ARC-ADR-025 — GCP Scope: BigQuery-only, no compute¶
| Field | Value |
|---|---|
| ID | ARC-ADR-025 |
| Status | Proposed |
| Date | 2026-05-26 |
| Deciders | Hub owner (HITL) |
| Supersedes | — |
| Superseded by | — |
| Tags | gcp, multi-cloud, scope, bigquery, finops, landing-zone |
Context¶
GCP project agentarmy-497217 exists (per memory) and is referenced from:
.claude/agents/categories/03-infrastructure/gcp-infra-engineer.md— full GCP infra specialisttemplates/gcp-cloud-run/— Cloud Run deploy scaffold (bicep equivalent for GCP)docs/gcp-cloud-run-pipeline.md— GCP container pipeline guide- claude.ai MCP connectors — BigQuery + Compute Engine wired via OAuth (per memory)

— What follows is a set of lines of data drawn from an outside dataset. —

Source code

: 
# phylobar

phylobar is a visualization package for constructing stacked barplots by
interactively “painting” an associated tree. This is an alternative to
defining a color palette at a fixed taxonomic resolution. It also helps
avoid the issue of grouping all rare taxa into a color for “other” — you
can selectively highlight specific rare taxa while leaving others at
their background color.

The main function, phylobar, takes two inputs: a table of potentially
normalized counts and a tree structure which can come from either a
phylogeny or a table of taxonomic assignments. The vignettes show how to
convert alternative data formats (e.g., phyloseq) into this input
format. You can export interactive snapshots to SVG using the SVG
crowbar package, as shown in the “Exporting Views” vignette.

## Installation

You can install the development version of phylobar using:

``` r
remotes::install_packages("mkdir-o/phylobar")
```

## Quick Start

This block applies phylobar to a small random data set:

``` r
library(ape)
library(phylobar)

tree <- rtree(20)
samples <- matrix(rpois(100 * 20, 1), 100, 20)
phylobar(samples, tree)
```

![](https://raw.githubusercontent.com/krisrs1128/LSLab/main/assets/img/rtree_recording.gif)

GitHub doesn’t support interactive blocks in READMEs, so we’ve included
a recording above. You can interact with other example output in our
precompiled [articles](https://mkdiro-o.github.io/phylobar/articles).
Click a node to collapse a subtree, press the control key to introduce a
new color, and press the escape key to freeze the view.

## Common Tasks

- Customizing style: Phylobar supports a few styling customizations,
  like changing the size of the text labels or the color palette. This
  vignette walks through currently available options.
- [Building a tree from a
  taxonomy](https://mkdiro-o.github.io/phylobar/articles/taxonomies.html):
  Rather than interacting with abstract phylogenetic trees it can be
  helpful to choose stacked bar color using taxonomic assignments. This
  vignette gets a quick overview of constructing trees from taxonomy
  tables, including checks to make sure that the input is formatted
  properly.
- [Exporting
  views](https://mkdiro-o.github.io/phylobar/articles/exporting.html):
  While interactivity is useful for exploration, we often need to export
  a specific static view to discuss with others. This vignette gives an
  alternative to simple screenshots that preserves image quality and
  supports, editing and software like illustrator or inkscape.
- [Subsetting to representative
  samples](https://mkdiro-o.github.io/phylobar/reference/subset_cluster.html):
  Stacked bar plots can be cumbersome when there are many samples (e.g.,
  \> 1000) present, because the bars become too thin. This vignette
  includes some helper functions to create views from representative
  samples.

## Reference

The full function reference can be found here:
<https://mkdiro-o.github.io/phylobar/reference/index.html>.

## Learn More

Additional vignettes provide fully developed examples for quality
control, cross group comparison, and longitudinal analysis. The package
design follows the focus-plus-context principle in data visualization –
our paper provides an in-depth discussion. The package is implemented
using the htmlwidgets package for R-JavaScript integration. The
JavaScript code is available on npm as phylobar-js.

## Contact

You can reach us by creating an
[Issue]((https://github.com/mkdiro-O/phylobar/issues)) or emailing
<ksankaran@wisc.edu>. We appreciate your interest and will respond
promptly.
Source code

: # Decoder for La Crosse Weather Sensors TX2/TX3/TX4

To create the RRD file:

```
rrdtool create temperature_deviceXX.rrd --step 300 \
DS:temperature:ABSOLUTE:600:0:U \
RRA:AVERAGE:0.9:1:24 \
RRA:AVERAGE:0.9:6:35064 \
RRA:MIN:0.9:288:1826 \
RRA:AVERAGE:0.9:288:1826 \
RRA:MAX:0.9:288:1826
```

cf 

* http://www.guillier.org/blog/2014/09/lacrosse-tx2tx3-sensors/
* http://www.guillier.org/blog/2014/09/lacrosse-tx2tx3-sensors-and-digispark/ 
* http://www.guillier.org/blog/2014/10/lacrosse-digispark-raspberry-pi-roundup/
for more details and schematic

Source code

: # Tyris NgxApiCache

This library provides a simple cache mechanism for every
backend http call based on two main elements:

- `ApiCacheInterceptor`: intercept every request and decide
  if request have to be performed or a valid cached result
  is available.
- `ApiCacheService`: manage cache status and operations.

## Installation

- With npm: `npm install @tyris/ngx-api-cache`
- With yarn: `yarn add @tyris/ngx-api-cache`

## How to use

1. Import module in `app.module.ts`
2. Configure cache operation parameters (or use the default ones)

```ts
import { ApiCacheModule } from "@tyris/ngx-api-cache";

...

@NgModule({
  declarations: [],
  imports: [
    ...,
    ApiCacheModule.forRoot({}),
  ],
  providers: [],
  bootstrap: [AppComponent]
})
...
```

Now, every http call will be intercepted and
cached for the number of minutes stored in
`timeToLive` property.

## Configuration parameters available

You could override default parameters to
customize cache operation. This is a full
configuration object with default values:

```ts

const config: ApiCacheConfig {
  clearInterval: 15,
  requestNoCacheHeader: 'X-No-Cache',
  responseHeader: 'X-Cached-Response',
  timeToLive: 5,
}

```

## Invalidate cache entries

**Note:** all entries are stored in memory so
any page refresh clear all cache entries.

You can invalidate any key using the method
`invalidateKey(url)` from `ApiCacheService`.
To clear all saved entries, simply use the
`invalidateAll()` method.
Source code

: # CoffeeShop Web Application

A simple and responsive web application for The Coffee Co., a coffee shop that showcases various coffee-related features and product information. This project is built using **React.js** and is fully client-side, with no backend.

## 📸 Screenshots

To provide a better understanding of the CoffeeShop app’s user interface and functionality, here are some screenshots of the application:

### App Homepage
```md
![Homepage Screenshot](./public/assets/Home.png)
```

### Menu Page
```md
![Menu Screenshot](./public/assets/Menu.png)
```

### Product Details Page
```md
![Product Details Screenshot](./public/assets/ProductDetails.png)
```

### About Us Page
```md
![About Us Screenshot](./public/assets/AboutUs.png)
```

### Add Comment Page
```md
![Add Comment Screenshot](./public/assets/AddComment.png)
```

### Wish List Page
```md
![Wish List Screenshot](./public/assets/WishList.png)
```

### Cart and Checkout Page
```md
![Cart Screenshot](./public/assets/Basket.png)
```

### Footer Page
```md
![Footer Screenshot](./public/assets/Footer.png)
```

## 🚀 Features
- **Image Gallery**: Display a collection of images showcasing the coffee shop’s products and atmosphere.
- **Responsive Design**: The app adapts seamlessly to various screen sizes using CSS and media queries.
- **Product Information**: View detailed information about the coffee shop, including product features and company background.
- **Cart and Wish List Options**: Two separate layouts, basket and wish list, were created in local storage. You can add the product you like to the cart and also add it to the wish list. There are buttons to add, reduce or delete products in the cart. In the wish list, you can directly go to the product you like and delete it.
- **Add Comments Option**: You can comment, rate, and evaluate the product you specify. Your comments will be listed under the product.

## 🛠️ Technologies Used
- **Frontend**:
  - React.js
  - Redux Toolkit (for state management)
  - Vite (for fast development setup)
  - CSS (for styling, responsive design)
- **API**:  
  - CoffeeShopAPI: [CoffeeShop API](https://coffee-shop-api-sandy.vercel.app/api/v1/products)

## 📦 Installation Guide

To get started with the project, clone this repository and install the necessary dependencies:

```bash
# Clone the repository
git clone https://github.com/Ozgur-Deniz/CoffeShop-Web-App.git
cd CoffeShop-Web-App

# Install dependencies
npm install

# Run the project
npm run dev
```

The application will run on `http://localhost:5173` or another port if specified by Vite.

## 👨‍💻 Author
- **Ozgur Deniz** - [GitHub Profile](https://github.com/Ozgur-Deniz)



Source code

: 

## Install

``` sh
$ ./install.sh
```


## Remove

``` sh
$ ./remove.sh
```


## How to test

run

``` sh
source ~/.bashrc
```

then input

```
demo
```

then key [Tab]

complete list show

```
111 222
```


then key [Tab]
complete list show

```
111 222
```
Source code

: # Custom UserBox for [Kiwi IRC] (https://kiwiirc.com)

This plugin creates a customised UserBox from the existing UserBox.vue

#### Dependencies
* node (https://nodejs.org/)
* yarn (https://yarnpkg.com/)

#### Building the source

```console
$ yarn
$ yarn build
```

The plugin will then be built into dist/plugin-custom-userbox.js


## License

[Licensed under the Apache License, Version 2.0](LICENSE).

But the live state in GCP today:
- Zero Cloud Run services
- Zero GKE clusters
- Zero Compute Engine VMs deployed by us
- All actual deployments live in Azure (rg-arcade-platform, rg-github-runner-ci, rg-arcadedb-dev)
This is an open HITL decision flagged in ARC-ADR-024 (Platform Maturity Audit) — "GCP exists in tooling, absent in deploys. Either commit to multi-cloud or kill the GCP branch." Three of the eight specialist agents (cloud-architect, security-architect, finops-engineer) independently flagged the dual-cloud surface area as a maturity tax with no current benefit.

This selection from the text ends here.